To worship Caesar was therefore a sin of idolatry. The Jews at the time of Jesus expected that God would send them a king of their own, the Messiah, who would overturn Caesar and his rule. But Jesus refused to be a “messiah king” who would exercise political power. He preached extensively about the Kingdom of God which is not a political kingdom but a kingdom of service, love and forgiveness which is open to all nations of the world. So Jesus clearly separates political power from religion.
In the centuries after the death and resurrection of Jesus, the Christian communities refused to worship Caesar and were persecuted. Later on in the history of the Church and after the emperor Constantine became a Christian, the Christians gradually moved away from this distinction between Church and State. In the Middle Ages there was a saying in Latin that the people of each state must follow the religion of the king. Christianity was imposed on the people; it was the religion of the king. This was not in accordance with the teaching of Jesus himself.
With the French revolution in 1789 and thanks also to the thinking of many philosophers, the principle of separation between church and state was rediscovered and is now widely accepted in most catholic countries. It is interesting to note that Cardinal Jean Margéot in his pastoral letter written in 1977 at the time of the general elections of independent Mauritius (“Foi et politique, Tensions et Unité”) publicly stated that the catholic church in Mauritius would not back up any political party and was against the creation of a “Christian democratic” party, although many faithful of the catholic church wanted to found a catholic party.

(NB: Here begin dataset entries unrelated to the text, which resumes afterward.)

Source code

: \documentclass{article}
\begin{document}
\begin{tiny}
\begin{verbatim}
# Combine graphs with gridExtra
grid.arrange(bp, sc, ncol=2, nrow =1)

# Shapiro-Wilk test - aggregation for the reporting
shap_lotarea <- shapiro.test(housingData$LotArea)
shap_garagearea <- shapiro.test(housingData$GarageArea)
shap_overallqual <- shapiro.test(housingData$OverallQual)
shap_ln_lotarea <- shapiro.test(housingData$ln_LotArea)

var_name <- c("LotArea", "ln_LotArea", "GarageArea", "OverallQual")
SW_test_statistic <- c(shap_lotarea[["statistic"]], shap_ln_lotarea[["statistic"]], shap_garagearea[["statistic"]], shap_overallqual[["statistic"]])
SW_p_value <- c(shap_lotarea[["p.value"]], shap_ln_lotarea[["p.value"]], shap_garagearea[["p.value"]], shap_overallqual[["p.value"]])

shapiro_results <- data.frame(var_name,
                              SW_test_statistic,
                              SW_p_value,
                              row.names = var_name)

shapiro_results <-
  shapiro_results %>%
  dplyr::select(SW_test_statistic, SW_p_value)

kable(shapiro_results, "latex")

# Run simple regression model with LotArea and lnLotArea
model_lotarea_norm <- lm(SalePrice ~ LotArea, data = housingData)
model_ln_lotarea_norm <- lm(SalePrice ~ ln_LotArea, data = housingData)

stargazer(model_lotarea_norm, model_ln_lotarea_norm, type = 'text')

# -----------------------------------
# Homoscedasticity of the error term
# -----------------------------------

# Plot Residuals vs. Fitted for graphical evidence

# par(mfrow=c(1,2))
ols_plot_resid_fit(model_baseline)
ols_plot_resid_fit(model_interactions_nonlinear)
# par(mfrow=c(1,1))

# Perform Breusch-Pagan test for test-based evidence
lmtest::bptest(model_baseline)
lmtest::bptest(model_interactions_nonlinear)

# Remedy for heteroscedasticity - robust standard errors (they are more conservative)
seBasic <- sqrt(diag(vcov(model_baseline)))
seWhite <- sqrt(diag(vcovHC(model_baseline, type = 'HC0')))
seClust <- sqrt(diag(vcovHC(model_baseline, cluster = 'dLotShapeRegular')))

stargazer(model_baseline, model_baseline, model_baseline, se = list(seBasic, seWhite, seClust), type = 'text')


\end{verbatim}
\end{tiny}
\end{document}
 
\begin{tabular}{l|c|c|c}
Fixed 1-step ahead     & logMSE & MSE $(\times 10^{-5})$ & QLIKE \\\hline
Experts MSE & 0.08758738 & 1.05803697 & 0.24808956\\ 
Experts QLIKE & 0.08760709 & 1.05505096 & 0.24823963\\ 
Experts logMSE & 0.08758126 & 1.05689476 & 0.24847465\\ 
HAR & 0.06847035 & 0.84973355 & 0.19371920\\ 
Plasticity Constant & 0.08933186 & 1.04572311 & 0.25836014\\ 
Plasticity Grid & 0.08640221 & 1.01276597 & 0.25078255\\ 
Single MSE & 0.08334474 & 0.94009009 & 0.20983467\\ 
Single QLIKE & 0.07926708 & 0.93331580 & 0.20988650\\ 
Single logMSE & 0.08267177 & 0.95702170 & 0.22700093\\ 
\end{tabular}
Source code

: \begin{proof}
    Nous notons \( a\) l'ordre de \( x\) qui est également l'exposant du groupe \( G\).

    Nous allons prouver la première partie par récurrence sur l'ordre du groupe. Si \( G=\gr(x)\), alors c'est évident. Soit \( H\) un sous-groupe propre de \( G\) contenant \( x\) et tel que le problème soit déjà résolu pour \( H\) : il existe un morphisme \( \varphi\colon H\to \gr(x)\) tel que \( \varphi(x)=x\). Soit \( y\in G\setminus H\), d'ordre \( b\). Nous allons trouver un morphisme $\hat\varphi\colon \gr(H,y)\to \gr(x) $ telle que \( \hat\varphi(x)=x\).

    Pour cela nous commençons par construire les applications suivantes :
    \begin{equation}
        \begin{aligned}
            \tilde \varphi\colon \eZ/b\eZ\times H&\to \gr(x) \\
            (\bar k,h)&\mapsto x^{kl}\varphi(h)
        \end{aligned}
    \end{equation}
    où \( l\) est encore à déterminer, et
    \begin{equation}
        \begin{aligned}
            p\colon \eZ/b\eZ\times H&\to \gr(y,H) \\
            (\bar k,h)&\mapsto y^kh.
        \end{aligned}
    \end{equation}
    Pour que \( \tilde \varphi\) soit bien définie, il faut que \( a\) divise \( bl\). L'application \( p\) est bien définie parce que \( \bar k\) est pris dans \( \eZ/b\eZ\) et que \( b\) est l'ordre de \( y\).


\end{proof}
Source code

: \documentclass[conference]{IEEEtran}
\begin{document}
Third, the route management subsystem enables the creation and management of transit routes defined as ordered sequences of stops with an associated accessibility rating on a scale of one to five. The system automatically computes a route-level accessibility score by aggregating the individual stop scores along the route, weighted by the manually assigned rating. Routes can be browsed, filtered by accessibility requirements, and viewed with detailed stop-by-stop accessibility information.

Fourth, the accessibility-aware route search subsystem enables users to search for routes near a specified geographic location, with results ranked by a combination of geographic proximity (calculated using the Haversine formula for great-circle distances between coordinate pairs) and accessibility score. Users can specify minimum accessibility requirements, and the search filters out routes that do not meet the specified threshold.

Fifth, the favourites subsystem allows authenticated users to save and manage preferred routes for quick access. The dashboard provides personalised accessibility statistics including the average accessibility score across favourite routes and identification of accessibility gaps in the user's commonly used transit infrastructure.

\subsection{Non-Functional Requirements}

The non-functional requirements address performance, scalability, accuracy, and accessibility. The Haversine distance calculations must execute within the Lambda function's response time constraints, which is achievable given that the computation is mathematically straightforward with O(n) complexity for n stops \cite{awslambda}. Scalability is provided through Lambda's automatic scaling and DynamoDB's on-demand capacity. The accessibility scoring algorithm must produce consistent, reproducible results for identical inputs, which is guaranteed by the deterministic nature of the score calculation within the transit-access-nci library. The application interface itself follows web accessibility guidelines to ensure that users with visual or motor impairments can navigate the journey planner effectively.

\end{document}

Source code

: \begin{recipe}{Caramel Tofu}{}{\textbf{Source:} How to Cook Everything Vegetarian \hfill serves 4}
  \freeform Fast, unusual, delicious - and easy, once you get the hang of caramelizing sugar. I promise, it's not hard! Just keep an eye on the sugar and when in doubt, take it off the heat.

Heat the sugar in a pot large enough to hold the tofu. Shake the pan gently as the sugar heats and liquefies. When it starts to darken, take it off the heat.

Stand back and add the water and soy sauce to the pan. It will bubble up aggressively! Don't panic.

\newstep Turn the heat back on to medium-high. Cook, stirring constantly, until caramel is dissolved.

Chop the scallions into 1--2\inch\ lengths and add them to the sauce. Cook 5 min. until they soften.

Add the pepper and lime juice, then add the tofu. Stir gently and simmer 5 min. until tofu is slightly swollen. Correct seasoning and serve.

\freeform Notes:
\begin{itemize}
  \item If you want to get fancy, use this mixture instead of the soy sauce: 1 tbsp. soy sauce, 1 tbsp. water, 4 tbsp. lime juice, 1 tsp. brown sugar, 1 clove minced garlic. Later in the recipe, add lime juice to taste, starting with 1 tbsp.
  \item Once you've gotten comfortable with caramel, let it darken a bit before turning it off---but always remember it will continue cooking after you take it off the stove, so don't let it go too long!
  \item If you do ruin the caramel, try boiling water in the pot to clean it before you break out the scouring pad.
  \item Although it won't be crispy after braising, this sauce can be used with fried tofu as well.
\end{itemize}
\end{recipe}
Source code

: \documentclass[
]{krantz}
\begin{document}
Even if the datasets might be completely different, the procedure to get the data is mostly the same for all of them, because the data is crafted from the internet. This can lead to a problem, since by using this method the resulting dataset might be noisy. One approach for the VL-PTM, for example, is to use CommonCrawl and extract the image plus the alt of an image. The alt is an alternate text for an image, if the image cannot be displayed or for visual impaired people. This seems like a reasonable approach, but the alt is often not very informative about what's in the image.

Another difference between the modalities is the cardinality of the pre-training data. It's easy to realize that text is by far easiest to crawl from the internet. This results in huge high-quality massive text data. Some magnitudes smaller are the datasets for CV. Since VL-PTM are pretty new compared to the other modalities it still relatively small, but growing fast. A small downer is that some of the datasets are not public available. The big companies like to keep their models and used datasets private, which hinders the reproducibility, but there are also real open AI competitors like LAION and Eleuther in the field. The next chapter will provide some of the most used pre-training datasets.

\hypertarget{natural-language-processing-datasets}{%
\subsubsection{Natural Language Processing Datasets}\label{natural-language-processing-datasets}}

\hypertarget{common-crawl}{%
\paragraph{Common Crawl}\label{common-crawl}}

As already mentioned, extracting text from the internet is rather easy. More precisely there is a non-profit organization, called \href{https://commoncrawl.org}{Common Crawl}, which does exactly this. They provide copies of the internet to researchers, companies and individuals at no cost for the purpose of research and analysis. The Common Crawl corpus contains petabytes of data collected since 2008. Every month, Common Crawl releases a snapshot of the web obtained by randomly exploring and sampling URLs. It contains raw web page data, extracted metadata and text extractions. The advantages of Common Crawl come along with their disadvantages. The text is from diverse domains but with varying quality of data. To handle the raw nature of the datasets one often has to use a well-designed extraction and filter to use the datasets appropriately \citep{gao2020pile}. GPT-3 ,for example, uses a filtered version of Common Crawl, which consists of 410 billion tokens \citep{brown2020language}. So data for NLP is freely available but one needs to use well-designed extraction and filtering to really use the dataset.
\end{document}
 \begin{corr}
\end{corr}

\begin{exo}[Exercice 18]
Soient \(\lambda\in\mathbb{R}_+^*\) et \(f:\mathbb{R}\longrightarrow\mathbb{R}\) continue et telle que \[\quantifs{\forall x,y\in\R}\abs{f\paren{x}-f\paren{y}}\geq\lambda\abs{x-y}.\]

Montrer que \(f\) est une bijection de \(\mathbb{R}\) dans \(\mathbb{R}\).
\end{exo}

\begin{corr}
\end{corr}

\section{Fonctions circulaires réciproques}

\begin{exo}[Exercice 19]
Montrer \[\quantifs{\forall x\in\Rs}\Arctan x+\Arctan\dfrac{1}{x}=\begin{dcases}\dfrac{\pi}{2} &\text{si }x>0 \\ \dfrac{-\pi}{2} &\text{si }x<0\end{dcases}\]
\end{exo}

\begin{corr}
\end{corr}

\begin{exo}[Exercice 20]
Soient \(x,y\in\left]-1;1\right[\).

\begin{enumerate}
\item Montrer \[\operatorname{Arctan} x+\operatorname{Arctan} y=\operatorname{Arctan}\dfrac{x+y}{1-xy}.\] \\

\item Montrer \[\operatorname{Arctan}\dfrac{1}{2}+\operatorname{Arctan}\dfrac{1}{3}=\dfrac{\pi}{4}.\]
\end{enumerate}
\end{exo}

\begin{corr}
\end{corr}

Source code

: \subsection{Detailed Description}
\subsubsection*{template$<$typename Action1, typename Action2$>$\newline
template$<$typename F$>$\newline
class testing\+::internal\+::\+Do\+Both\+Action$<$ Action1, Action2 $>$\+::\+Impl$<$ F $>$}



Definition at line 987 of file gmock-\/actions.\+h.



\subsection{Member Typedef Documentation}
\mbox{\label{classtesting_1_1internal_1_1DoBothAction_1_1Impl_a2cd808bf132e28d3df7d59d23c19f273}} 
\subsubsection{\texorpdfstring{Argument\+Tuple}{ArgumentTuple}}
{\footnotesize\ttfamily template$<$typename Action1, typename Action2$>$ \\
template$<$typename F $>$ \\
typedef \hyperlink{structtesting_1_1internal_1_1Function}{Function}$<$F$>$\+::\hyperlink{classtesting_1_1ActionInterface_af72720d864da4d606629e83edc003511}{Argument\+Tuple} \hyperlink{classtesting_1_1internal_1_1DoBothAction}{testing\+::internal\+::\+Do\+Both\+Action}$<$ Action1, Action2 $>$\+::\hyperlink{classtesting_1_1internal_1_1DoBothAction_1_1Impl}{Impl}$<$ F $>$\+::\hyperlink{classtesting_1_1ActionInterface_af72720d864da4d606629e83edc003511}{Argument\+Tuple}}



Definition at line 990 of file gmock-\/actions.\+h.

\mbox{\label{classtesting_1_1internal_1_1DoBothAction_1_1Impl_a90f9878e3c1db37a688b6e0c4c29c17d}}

The respect of the principle of separation between church and state is also closely linked to another fundamental principle which is freedom of conscience. The decision of Cardinal Margeot to refuse any attempt at creating a catholic party contributed very much to peace and unity in our land. Each catholic was free to choose his or her party according to his or her conscience. This is essential if we want democracy to work and if we want to avoid the danger that political oppositions become religious conflicts.